§ Given entries

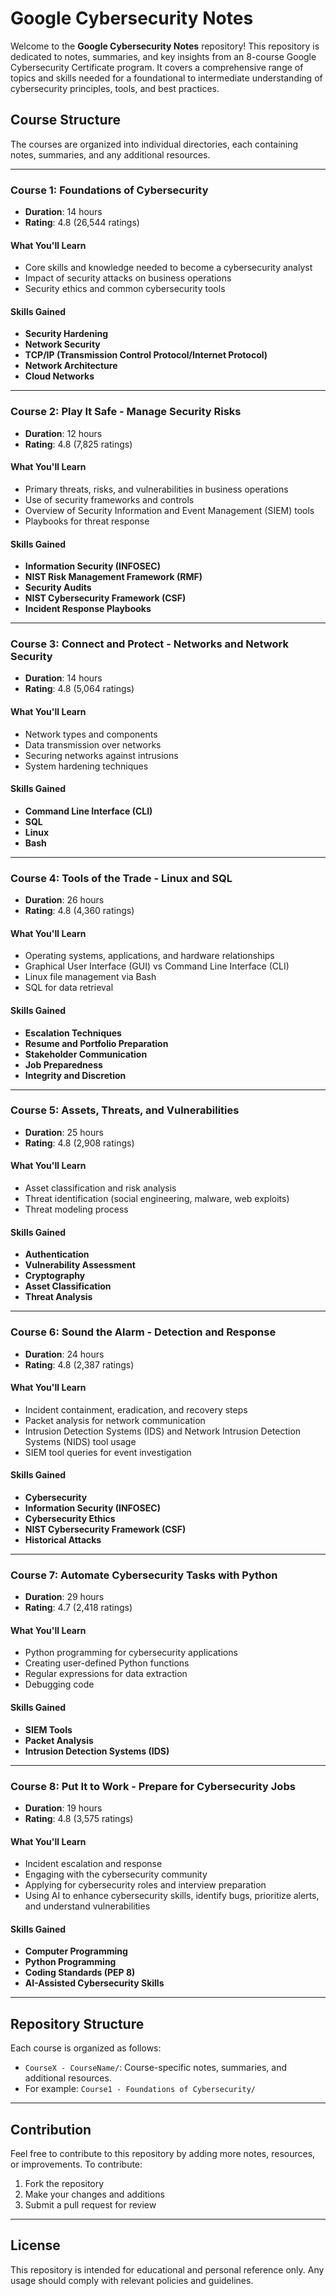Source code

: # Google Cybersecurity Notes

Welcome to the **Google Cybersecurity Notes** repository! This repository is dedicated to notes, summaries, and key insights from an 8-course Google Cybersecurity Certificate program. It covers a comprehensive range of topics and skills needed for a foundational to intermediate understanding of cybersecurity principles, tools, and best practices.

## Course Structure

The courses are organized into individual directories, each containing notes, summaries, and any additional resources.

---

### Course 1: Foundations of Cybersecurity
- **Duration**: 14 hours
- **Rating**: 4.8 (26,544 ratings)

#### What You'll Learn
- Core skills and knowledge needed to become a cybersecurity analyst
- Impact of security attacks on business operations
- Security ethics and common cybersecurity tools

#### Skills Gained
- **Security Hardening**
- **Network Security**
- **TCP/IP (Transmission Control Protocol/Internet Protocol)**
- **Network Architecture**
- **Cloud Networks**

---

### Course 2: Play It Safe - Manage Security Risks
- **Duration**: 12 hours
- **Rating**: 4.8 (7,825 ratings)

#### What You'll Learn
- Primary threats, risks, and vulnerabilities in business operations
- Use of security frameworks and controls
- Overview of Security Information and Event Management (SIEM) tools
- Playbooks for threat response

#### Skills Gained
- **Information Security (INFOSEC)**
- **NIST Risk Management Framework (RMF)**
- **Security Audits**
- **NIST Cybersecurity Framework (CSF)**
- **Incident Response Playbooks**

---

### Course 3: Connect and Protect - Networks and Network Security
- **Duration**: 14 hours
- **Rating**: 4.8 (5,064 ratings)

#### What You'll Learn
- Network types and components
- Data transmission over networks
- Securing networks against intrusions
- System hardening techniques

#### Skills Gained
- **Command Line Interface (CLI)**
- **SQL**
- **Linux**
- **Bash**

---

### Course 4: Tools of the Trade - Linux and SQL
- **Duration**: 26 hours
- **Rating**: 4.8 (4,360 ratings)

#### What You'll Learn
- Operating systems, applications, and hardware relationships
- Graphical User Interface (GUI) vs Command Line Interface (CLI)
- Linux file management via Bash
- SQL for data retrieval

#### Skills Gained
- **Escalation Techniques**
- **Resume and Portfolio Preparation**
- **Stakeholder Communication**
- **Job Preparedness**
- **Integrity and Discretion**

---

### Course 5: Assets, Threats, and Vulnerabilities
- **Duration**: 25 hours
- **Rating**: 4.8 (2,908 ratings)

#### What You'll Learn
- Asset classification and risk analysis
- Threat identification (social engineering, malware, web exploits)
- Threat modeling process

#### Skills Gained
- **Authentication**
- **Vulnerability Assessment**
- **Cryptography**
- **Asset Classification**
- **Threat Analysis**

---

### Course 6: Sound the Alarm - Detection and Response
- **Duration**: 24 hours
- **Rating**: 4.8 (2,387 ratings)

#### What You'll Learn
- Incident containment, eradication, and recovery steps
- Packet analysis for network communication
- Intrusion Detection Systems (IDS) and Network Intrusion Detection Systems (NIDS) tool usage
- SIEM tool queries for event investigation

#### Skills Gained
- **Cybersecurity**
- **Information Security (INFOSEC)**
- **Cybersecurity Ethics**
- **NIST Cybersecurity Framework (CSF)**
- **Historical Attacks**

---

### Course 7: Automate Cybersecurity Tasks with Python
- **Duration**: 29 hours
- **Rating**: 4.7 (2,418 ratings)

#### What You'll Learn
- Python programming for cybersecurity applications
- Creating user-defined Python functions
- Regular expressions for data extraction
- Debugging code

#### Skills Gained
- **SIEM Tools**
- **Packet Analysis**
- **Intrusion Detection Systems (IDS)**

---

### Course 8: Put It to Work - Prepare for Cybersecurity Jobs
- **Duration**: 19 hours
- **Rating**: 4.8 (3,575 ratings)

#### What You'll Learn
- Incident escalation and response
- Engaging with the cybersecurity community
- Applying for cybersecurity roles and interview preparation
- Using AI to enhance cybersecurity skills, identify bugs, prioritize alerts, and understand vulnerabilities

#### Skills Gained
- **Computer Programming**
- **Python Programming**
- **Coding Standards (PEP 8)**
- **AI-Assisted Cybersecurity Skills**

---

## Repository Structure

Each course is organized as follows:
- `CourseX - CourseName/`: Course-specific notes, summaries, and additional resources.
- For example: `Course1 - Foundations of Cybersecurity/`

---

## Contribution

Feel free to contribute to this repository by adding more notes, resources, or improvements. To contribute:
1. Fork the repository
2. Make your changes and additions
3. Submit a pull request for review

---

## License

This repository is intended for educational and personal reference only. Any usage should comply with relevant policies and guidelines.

* * *

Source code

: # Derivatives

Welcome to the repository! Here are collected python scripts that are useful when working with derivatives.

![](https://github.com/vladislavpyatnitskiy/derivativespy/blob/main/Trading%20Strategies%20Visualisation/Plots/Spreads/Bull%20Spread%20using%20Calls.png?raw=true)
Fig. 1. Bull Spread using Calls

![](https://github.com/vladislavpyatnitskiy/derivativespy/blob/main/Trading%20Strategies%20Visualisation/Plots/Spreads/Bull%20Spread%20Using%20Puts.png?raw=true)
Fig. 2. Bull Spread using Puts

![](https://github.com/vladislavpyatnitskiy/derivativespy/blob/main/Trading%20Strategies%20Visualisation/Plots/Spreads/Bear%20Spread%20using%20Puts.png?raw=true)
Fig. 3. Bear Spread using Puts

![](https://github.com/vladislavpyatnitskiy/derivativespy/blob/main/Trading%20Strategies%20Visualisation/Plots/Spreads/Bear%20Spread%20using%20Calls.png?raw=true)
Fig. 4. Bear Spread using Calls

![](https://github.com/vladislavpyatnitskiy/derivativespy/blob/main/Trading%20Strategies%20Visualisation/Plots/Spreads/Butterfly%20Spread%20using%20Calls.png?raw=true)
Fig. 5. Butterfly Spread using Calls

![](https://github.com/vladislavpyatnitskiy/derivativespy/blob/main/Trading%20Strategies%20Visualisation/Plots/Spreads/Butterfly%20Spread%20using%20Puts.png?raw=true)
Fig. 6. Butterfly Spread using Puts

§ Work instruction
What you give back should be only the lines of the records above, starting at the line with "## Contribution" and ending at the line with "This repository is intended", restated word for word.

§ Task answer
## Contribution

Feel free to contribute to this repository by adding more notes, resources, or improvements. To contribute:
1. Fork the repository
2. Make your changes and additions
3. Submit a pull request for review

---

## License

This repository is intended for educational and personal reference only. Any usage should comply with relevant policies and guidelines.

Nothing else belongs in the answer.